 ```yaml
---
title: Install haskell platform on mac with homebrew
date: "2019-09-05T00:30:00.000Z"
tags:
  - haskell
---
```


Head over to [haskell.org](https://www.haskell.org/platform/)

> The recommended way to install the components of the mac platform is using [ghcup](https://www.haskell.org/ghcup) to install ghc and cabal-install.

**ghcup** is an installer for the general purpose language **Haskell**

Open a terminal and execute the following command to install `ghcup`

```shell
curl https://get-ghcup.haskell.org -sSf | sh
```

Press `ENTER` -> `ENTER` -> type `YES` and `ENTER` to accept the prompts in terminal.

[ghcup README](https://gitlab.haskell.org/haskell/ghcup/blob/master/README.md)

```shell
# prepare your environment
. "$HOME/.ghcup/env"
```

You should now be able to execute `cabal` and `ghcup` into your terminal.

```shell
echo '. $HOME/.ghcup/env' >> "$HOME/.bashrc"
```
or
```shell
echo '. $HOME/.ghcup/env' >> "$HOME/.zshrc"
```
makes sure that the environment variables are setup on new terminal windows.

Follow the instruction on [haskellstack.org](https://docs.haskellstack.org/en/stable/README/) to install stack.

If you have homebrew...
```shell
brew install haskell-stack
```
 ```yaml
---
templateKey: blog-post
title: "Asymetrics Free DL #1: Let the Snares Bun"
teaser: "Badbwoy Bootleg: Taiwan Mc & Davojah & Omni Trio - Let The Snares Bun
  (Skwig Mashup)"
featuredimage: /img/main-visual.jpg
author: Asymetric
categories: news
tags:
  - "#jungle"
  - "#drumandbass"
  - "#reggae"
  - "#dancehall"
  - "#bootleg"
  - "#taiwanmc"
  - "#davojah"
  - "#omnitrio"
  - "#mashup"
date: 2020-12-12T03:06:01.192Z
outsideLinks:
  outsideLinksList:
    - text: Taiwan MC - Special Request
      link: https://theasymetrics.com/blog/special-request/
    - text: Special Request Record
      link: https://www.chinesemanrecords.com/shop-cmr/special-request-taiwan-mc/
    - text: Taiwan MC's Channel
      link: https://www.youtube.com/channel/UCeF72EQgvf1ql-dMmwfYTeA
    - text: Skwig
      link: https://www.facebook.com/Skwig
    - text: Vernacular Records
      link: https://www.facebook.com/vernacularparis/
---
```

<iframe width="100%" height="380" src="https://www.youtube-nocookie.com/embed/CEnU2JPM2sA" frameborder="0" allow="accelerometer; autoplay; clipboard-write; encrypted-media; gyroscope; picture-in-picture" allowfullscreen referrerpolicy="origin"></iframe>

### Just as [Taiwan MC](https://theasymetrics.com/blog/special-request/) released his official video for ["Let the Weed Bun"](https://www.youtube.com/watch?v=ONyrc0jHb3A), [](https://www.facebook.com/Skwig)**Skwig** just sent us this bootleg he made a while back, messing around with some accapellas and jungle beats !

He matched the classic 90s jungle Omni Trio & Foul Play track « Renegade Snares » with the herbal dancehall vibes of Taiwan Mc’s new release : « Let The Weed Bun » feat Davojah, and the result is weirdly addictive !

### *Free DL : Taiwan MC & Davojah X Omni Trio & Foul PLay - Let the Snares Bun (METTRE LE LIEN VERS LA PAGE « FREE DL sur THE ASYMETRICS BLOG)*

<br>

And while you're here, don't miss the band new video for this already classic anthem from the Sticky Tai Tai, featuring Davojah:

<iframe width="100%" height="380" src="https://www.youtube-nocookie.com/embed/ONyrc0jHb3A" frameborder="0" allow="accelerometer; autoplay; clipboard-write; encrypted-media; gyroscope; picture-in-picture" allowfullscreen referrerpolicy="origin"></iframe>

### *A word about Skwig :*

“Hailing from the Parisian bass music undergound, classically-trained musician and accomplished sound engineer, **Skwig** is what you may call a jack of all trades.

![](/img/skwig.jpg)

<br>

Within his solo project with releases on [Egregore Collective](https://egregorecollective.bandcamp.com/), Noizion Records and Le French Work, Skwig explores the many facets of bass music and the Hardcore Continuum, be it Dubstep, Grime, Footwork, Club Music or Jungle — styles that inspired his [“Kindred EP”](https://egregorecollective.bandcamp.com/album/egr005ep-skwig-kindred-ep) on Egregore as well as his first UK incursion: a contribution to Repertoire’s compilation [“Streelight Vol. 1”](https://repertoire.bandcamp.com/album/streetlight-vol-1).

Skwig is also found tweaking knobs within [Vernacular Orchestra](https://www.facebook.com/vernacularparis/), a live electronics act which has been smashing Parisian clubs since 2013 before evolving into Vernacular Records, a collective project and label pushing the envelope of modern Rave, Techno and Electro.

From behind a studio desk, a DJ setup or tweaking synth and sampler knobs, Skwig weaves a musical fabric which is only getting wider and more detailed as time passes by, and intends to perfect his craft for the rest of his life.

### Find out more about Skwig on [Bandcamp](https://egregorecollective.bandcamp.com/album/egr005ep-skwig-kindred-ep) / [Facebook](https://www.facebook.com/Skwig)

Work request: For each line of the listing that holds the word "iframe", show that line.

Solution below:
<iframe width="100%" height="380" src="https://www.youtube-nocookie.com/embed/CEnU2JPM2sA" frameborder="0" allow="accelerometer; autoplay; clipboard-write; encrypted-media; gyroscope; picture-in-picture" allowfullscreen referrerpolicy="origin"></iframe>
<iframe width="100%" height="380" src="https://www.youtube-nocookie.com/embed/ONyrc0jHb3A" frameborder="0" allow="accelerometer; autoplay; clipboard-write; encrypted-media; gyroscope; picture-in-picture" allowfullscreen referrerpolicy="origin"></iframe>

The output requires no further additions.